■ Problem: In the records below, some lines hold the word "tutorials". Copy each of those lines.

Dataset entries:
☆ ☆ ☆ ☆
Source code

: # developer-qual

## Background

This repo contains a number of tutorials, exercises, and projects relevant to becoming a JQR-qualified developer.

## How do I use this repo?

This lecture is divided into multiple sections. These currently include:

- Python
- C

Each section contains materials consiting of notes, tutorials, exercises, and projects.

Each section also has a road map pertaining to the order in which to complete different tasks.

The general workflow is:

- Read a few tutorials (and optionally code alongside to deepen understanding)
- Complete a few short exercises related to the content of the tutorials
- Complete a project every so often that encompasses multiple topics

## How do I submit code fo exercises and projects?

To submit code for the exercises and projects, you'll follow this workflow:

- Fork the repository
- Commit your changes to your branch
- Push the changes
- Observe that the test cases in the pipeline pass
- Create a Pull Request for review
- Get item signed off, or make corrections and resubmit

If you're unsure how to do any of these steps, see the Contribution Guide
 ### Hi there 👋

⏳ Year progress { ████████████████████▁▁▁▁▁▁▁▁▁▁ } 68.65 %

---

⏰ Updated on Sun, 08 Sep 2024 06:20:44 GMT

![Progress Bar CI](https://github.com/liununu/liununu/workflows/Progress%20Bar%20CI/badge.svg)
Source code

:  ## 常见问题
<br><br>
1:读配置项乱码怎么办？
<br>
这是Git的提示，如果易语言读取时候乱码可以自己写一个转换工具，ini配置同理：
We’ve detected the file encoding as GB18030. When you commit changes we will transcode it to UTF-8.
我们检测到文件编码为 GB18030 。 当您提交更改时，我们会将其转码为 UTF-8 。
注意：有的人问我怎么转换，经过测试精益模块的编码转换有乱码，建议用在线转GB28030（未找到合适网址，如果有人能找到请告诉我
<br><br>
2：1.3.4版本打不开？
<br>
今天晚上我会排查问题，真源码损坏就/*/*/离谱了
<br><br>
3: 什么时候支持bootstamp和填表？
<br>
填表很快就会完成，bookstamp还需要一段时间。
☆ ☆ ☆ ☆
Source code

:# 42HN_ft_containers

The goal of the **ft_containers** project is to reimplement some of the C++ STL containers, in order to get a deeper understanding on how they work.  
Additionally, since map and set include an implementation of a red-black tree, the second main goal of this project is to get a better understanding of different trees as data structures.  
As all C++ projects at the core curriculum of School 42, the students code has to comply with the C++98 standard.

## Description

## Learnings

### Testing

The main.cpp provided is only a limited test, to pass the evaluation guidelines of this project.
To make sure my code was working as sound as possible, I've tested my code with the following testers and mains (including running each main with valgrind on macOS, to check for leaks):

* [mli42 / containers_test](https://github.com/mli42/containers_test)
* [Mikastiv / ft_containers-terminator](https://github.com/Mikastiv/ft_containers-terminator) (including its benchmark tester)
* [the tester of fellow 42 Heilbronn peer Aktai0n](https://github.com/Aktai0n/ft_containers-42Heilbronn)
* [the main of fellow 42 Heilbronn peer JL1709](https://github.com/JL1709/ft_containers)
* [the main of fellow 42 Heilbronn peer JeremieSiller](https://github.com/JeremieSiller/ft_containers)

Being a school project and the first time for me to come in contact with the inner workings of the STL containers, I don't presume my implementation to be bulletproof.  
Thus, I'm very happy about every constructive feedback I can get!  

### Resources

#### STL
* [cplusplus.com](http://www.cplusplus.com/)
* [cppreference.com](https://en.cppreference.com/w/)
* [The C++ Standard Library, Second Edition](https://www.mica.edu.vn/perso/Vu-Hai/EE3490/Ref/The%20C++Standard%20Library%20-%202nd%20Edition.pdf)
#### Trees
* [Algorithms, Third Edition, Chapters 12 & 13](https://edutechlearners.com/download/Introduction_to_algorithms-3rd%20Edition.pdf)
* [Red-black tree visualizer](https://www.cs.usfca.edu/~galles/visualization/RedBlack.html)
☆ ☆ ☆ ☆
■ Solution to the problem:
This repo contains a number of tutorials, exercises, and projects relevant to becoming a JQR-qualified developer.
Each section contains materials consiting of notes, tutorials, exercises, and projects.
- Read a few tutorials (and optionally code alongside to deepen understanding)
- Complete a few short exercises related to the content of the tutorials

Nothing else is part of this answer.